Campervans may be equipped either with a "pop-up" roof which is raised during camping or a fixed roof, either shared with the commercial van that forms the basis of the vehicle (commonly a "high-top" model), or as part of a custom coachbuilt body.
Campervans usually have a small kitchen with a refrigerator (which is often powerable by a choice of gas, battery, or mains electricity) and a two-burner gas hob and grill. They generally have dual-voltage lighting which can work from either a dedicated battery (other than the van battery) known as a deep-cycle or leisure battery, or from AC power, supplied at a campsite via a hook-up cable. Larger models may include a water heater, space heating and air conditioning, a portable toilet and even an internal shower. Smaller models often carry a "porta-potty" portable toilet, and sometimes an external shower which operates within the privacy of an awning.

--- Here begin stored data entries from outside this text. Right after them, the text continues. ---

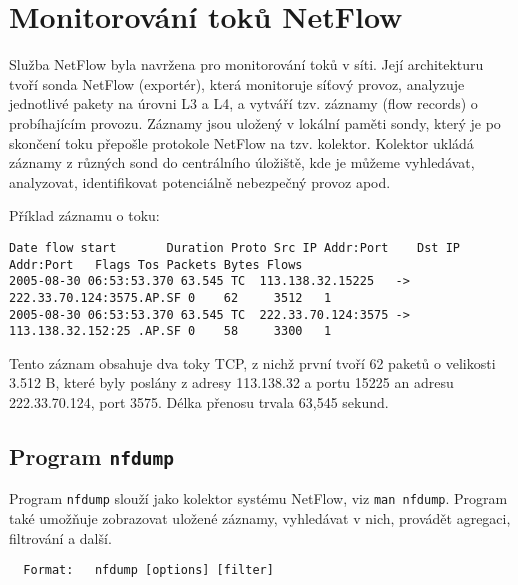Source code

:  \newpage
\section{Monitorování toků NetFlow}\label{netflow}
Služba NetFlow byla navržena pro monitorování toků v síti. Její architekturu tvoří sonda NetFlow (exportér), která monitoruje síťový provoz, analyzuje jednotlivé pakety na úrovni L3 a L4, a vytváří tzv. záznamy (flow records) o probíhajícím provozu. Záznamy jsou uložený v lokální paměti sondy, který je po skončení toku přepošle protokole NetFlow na tzv. kolektor. Kolektor ukládá záznamy z různých sond do centrálního úložiště, kde je můžeme vyhledávat, analyzovat, identifikovat potenciálně nebezpečný provoz apod.

Příklad záznamu o toku:
{\footnotesize
\begin{verbatim}
Date flow start       Duration Proto Src IP Addr:Port    Dst IP Addr:Port   Flags Tos Packets Bytes Flows
2005-08-30 06:53:53.370 63.545 TC  113.138.32.15225   ->  222.33.70.124:3575.AP.SF 0    62     3512   1
2005-08-30 06:53:53.370 63.545 TC  222.33.70.124:3575 ->  113.138.32.152:25 .AP.SF 0    58     3300   1
\end{verbatim}
}
Tento záznam obsahuje dva toky TCP, z nichž první tvoří 62 paketů o velikosti 3.512 B, které byly poslány z adresy 113.138.32 a portu 15225 an adresu 222.33.70.124, port 3575. Délka přenosu trvala 63,545 sekund. 


\subsection{Program {\tt nfdump}}
Program {\tt nfdump} slouží jako kolektor systému NetFlow, viz {\tt man nfdump}. Program také umožňuje zobrazovat uložené záznamy, vyhledávat v nich, provádět agregaci, filtrování a další. 

\begin{verbatim}
  Format:   nfdump [options] [filter] 
\end{verbatim}

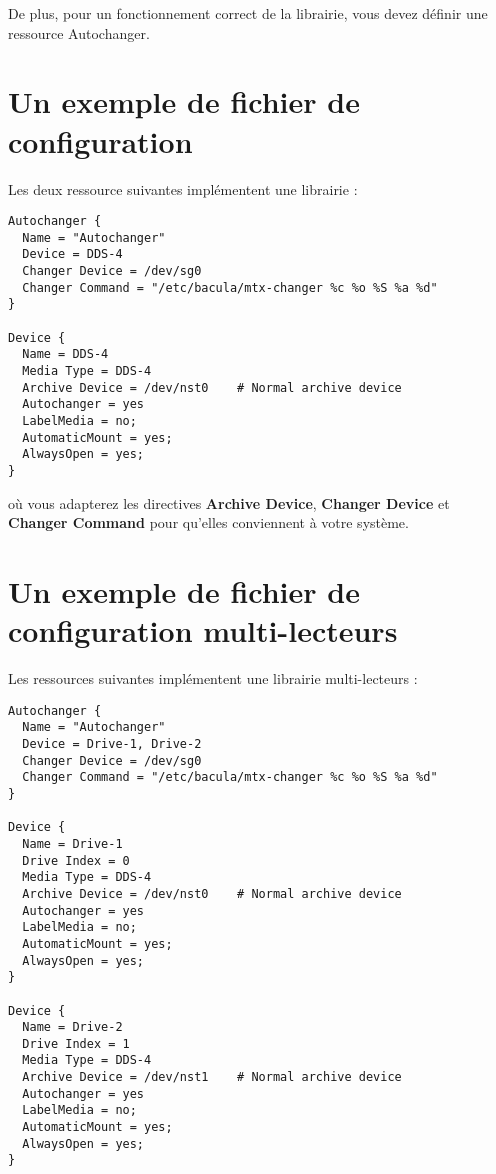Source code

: De plus, pour un fonctionnement correct de la librairie, vous devez d\'efinir 
une ressource Autochanger.


\label{example}
\section{Un exemple de fichier de configuration}

Les deux ressource suivantes impl\'ementent une librairie :

\footnotesize
\begin{verbatim}
Autochanger {
  Name = "Autochanger"
  Device = DDS-4
  Changer Device = /dev/sg0
  Changer Command = "/etc/bacula/mtx-changer %c %o %S %a %d"
}

Device {
  Name = DDS-4
  Media Type = DDS-4
  Archive Device = /dev/nst0    # Normal archive device
  Autochanger = yes
  LabelMedia = no;
  AutomaticMount = yes;
  AlwaysOpen = yes;
}
\end{verbatim}
\normalsize

o\`u vous adapterez les directives {\bf Archive Device}, {\bf Changer Device} et 
{\bf Changer Command} pour qu'elles conviennent \`a votre syst\`eme.

\section{Un exemple de fichier de configuration multi-lecteurs}

Les ressources suivantes impl\'ementent une librairie multi-lecteurs :

\footnotesize
\begin{verbatim}
Autochanger {
  Name = "Autochanger"
  Device = Drive-1, Drive-2
  Changer Device = /dev/sg0
  Changer Command = "/etc/bacula/mtx-changer %c %o %S %a %d"
}

Device {
  Name = Drive-1
  Drive Index = 0
  Media Type = DDS-4
  Archive Device = /dev/nst0    # Normal archive device
  Autochanger = yes
  LabelMedia = no;
  AutomaticMount = yes;
  AlwaysOpen = yes;
}

Device {
  Name = Drive-2
  Drive Index = 1
  Media Type = DDS-4
  Archive Device = /dev/nst1    # Normal archive device
  Autochanger = yes
  LabelMedia = no;
  AutomaticMount = yes;
  AlwaysOpen = yes;
}

\end{verbatim}
\normalsize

The term "Dormobile" is sometimes used generically in the United Kingdom thanks to a once highly popular conversion brand, and "Kombi" is used in Australia and other countries. The popularity of this type expanded in the 1950s after Volkswagen commissioned the Westfalia company to use the Kombi version of their Type 2 transporter as the basis for a campervan.
VW Campers
The Volkswagen Type 2 (also officially known as Transporter or informally as Bus) was the second automotive line introduced by German automaker Volkswagen. It was a panel van introduced in 1950, initially based on Volkswagen's first model, the Type 1, the economy car also known as the "Beetle".
The Type 2 is the forerunner of modern cargo and passenger vans. The Type 2 spawned a number of imitators, both in the United States and Europe, including the Ford Econoline, Dodge A100, and the Corvair 95 Corvan, the last even adopting the Type 2's rear-engine configuration. As of January 2010, updated versions of this line are produced for international markets, both as a passenger and cargo van, and as a pickup truck. It is also unofficially known as a "microbus", a "minibus" or "hippie van," the latter due to its popularity with the 1960s/70s counterculture movement.
The idea for the Type 2 is credited to Dutch Volkswagen importer Ben Pon. (It has similarities in concept to the 1920s Rumpler Tropfenwagen and 1930s Dymaxion car by Buckminster Fuller, neither of which reached production.) Pon visited Wolfsburg in 1946, intending to purchase Type 1s for import to Holland, where he saw an improvised parts-mover and realized something better was possible, using the stock Type 1 pan. He returned to the factory close the deal, and in a doodle dated 23 April 1947 drew the first sketches of the van. He posited a payload of 690 kg (1,500 lb), with the driver at the very front. Production would have to wait, however, as the factory was having difficulties even maintaining Type 1 output.